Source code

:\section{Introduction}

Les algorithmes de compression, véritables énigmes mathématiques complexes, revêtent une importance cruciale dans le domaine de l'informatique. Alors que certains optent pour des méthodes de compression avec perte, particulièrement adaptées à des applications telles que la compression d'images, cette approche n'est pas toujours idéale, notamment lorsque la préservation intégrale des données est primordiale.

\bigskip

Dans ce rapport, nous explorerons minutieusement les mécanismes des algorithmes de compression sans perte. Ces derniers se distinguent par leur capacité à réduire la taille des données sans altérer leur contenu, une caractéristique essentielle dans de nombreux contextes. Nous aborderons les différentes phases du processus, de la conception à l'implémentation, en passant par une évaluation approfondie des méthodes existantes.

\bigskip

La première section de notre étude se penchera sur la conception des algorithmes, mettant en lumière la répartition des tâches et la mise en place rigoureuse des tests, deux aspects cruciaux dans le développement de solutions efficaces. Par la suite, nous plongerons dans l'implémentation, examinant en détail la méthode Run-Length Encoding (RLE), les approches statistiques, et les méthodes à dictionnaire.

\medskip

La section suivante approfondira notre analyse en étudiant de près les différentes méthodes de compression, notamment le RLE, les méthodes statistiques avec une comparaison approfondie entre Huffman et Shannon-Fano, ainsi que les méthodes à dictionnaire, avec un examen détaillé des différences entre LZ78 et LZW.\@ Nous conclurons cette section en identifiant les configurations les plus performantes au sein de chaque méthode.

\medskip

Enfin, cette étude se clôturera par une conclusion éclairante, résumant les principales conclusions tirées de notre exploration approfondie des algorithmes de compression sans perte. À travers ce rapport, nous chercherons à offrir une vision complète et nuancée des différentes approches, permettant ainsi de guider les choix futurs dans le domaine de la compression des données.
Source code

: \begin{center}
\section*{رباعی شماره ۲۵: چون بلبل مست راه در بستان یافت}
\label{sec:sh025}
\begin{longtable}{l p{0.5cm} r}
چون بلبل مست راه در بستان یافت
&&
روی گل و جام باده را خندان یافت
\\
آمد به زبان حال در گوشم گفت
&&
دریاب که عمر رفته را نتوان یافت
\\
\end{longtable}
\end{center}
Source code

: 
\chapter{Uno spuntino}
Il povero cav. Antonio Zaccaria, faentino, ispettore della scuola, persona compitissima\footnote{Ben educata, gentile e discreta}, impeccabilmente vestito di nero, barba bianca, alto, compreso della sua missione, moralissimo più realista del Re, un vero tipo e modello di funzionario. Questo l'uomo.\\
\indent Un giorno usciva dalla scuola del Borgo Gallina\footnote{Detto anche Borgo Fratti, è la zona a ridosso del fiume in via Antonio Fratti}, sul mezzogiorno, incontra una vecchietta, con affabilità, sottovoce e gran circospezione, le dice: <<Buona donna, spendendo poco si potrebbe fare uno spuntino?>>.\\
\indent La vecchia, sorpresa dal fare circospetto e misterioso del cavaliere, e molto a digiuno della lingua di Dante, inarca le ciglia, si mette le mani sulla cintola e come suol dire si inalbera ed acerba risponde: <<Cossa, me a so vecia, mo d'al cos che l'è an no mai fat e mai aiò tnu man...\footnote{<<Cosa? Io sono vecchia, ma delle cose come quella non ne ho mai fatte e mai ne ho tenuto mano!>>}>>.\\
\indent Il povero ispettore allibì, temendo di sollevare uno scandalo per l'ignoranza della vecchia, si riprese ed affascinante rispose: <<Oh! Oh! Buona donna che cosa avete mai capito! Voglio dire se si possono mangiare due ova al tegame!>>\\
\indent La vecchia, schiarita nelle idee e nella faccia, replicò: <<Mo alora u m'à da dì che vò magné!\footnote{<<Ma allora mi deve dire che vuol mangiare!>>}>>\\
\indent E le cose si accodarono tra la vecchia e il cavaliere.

EXERCISE DETAILS:
Copy the records above exactly as they appear.

ANSWER TO THE EXERCISE:
Source code

:\section{Introduction}

Les algorithmes de compression, véritables énigmes mathématiques complexes, revêtent une importance cruciale dans le domaine de l'informatique. Alors que certains optent pour des méthodes de compression avec perte, particulièrement adaptées à des applications telles que la compression d'images, cette approche n'est pas toujours idéale, notamment lorsque la préservation intégrale des données est primordiale.

\bigskip

Dans ce rapport, nous explorerons minutieusement les mécanismes des algorithmes de compression sans perte. Ces derniers se distinguent par leur capacité à réduire la taille des données sans altérer leur contenu, une caractéristique essentielle dans de nombreux contextes. Nous aborderons les différentes phases du processus, de la conception à l'implémentation, en passant par une évaluation approfondie des méthodes existantes.

\bigskip

La première section de notre étude se penchera sur la conception des algorithmes, mettant en lumière la répartition des tâches et la mise en place rigoureuse des tests, deux aspects cruciaux dans le développement de solutions efficaces. Par la suite, nous plongerons dans l'implémentation, examinant en détail la méthode Run-Length Encoding (RLE), les approches statistiques, et les méthodes à dictionnaire.

\medskip

La section suivante approfondira notre analyse en étudiant de près les différentes méthodes de compression, notamment le RLE, les méthodes statistiques avec une comparaison approfondie entre Huffman et Shannon-Fano, ainsi que les méthodes à dictionnaire, avec un examen détaillé des différences entre LZ78 et LZW.\@ Nous conclurons cette section en identifiant les configurations les plus performantes au sein de chaque méthode.

\medskip

Enfin, cette étude se clôturera par une conclusion éclairante, résumant les principales conclusions tirées de notre exploration approfondie des algorithmes de compression sans perte. À travers ce rapport, nous chercherons à offrir une vision complète et nuancée des différentes approches, permettant ainsi de guider les choix futurs dans le domaine de la compression des données.
Source code

: \begin{center}
\section*{رباعی شماره ۲۵: چون بلبل مست راه در بستان یافت}
\label{sec:sh025}
\begin{longtable}{l p{0.5cm} r}
چون بلبل مست راه در بستان یافت
&&
روی گل و جام باده را خندان یافت
\\
آمد به زبان حال در گوشم گفت
&&
دریاب که عمر رفته را نتوان یافت
\\
\end{longtable}
\end{center}
Source code

: 
\chapter{Uno spuntino}
Il povero cav. Antonio Zaccaria, faentino, ispettore della scuola, persona compitissima\footnote{Ben educata, gentile e discreta}, impeccabilmente vestito di nero, barba bianca, alto, compreso della sua missione, moralissimo più realista del Re, un vero tipo e modello di funzionario. Questo l'uomo.\\
\indent Un giorno usciva dalla scuola del Borgo Gallina\footnote{Detto anche Borgo Fratti, è la zona a ridosso del fiume in via Antonio Fratti}, sul mezzogiorno, incontra una vecchietta, con affabilità, sottovoce e gran circospezione, le dice: <<Buona donna, spendendo poco si potrebbe fare uno spuntino?>>.\\
\indent La vecchia, sorpresa dal fare circospetto e misterioso del cavaliere, e molto a digiuno della lingua di Dante, inarca le ciglia, si mette le mani sulla cintola e come suol dire si inalbera ed acerba risponde: <<Cossa, me a so vecia, mo d'al cos che l'è an no mai fat e mai aiò tnu man...\footnote{<<Cosa? Io sono vecchia, ma delle cose come quella non ne ho mai fatte e mai ne ho tenuto mano!>>}>>.\\
\indent Il povero ispettore allibì, temendo di sollevare uno scandalo per l'ignoranza della vecchia, si riprese ed affascinante rispose: <<Oh! Oh! Buona donna che cosa avete mai capito! Voglio dire se si possono mangiare due ova al tegame!>>\\
\indent La vecchia, schiarita nelle idee e nella faccia, replicò: <<Mo alora u m'à da dì che vò magné!\footnote{<<Ma allora mi deve dire che vuol mangiare!>>}>>\\
\indent E le cose si accodarono tra la vecchia e il cavaliere.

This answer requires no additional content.